Even trim and toned HIVers may find themselves dieting, because meds can raise blood fats like cholesterol. As Toronto HIV doc Alex Klein, MD, says, “Cardio used to be low on my patients’ list of worries: ‘Heart attack?’ they’d say. ‘I should live so long!’ Now it’s not a joke.” Doctors are seeing more high cholesterol, heart disease and fatty liver in HIVers, Klein says, “and all can be improved with healthy dieting.” But who needs to diet—and why? Here are some of the reasons HIVers should do it:

For weight control: While you can never have too much lean body mass (muscle), if the love handles jiggle like Jell-O, you could be courting heart danger, diabetes and other problems. Your doctor and a registered dietitian can help determine your best weight and course of action. Body mass index (BMI) tables, though not HIV-specific, can roughly indicate the right weight for your height—a basic measure of BMI. (See nhlbisupport.com/bmi/ for an online calculator.) Diana Johansen, HIV dietitian at Vancouver’s Oak Tree Clinic, notes that lipo’s fat redistribution can throw BMI stats off, so do check with Doc.

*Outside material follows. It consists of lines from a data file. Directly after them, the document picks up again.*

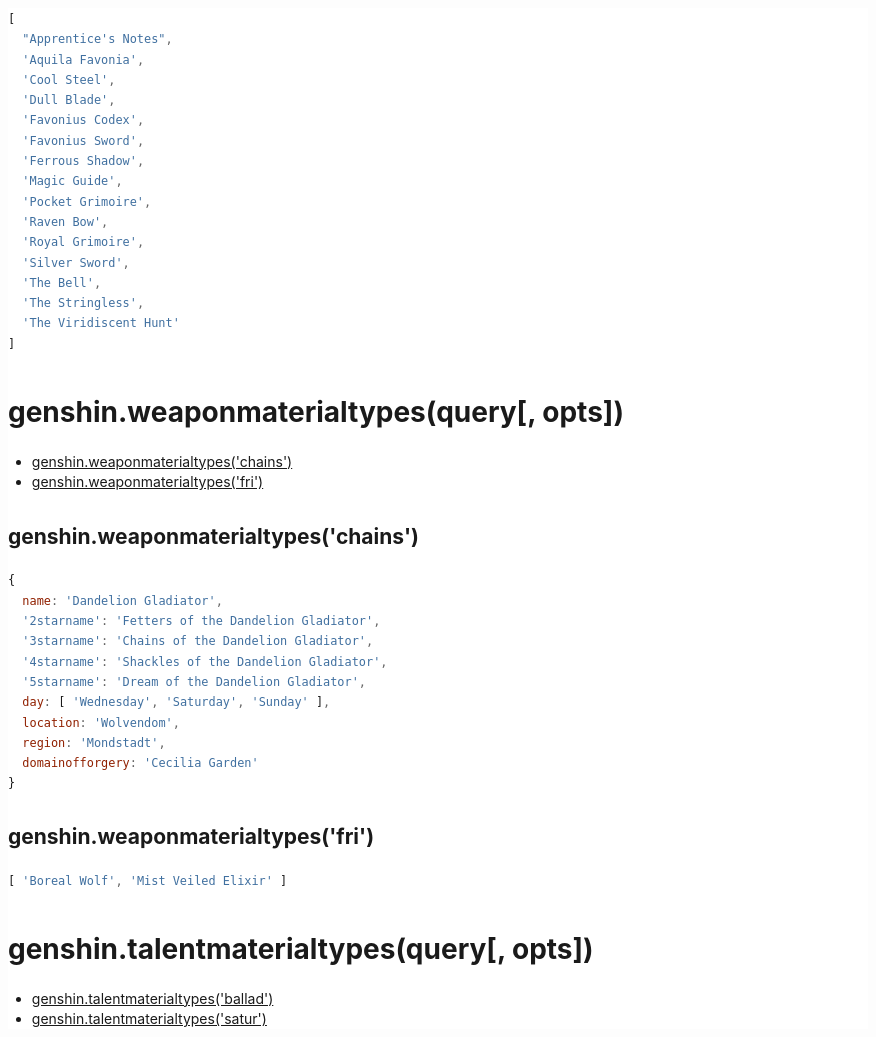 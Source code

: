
 ```js
[
  "Apprentice's Notes",
  'Aquila Favonia',
  'Cool Steel',
  'Dull Blade',
  'Favonius Codex',
  'Favonius Sword',
  'Ferrous Shadow',
  'Magic Guide',
  'Pocket Grimoire',
  'Raven Bow',
  'Royal Grimoire',
  'Silver Sword',
  'The Bell',
  'The Stringless',
  'The Viridiscent Hunt'
]
```

# genshin.weaponmaterialtypes(query[, opts])

- [genshin.weaponmaterialtypes('chains')](#genshinweaponmaterialtypeschains)
- [genshin.weaponmaterialtypes('fri')](#genshinweaponmaterialtypesfri)

## genshin.weaponmaterialtypes('chains')

```js
{
  name: 'Dandelion Gladiator',
  '2starname': 'Fetters of the Dandelion Gladiator',
  '3starname': 'Chains of the Dandelion Gladiator',
  '4starname': 'Shackles of the Dandelion Gladiator',
  '5starname': 'Dream of the Dandelion Gladiator',
  day: [ 'Wednesday', 'Saturday', 'Sunday' ],
  location: 'Wolvendom',
  region: 'Mondstadt',
  domainofforgery: 'Cecilia Garden'
}
```

## genshin.weaponmaterialtypes('fri')

```js
[ 'Boreal Wolf', 'Mist Veiled Elixir' ]
```

# genshin.talentmaterialtypes(query[, opts])

- [genshin.talentmaterialtypes('ballad')](#genshintalentmaterialtypesballad)
- [genshin.talentmaterialtypes('satur')](#genshintalentmaterialtypessatur)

If your general health is good—blood fats and sugars normal, no diarrhea—but you are overweight, the main diet dictum is: Put out as much energy (calories) as you take in. You don’t have to get crazy with calculations—but if your main physical activity is walking to your parking space, consider cutting down (or out) high-cal foods. Adding exercise is as important in weight control as subtracting calories.

For regularity: Diarrhea is the HIVer’s constant companion (it may be connected to pancreas function, which the meds affect), but dietary fiber can slow those runs. Best sources: bran or high-fiber cereals, whole grains, beans and peas, fresh fruit.

For heart health: Gobs of grease may jazz up french fries, but they clog your arteries, and HIV meds such as (most) protease inhibitors don’t help, pumping up lipids and blood sugar. Some studies have shown consistent gains in heart-disease risk for HIVers on meds. Diet can do wonders for these numbers. And choosing healthy fats (unsaturated ones like veggie and fish oils) helps anyone’s heart.

For (pre-) diabetes: Research links blood-sugar (glucose) regulation problems, caused by some meds, to lipodystrophy and heart disease. (HIVers coinfected with hepatitis C are at higher risk for diabetes.) Diet to the rescue: Limiting carbs and eating more fiber and less fat can help cut blood-sugar levels. Think whole grains, fruits and veggies, fish and lean meats and unsaturated vegetable oils.

For liver lovin’: The liver filters nutrients and toxins from everything you put in your body, so give it a break by eating smaller, more frequent meals, limiting animal fats and drinking eight glasses of water daily.

Choosing a diet
Many popular diets ax entire food groups—unwisely, HIV nutritionists say. “HIVers have high nutrient needs,” says Julie Marx, nutrition and wellness coordinator at New York City’s Gay Men’s Health Crisis. “Excluding food groups is a risk for people with chronic illnesses.” Better to eat a varied diet. Marx says a balanced diet should look balanced. Try tasting all the colors of the rainbow (from the produce department, not the candy bins!). Dieting to lose weight? Be patient, and aim for slow, steady loss.

Dishing it out: To get started, bone up on food groups and choices: The USDA Food Guide’s “food pyramids” offer individually tailored suggestions (www.nal.usda.gov/fnic/).  

Dieting needn’t make life less fun.  Practice harm reduction, limiting the amount of your favorite killer snack, say, instead of abstaining altogether. Your healthy diet will last longer, and so will you.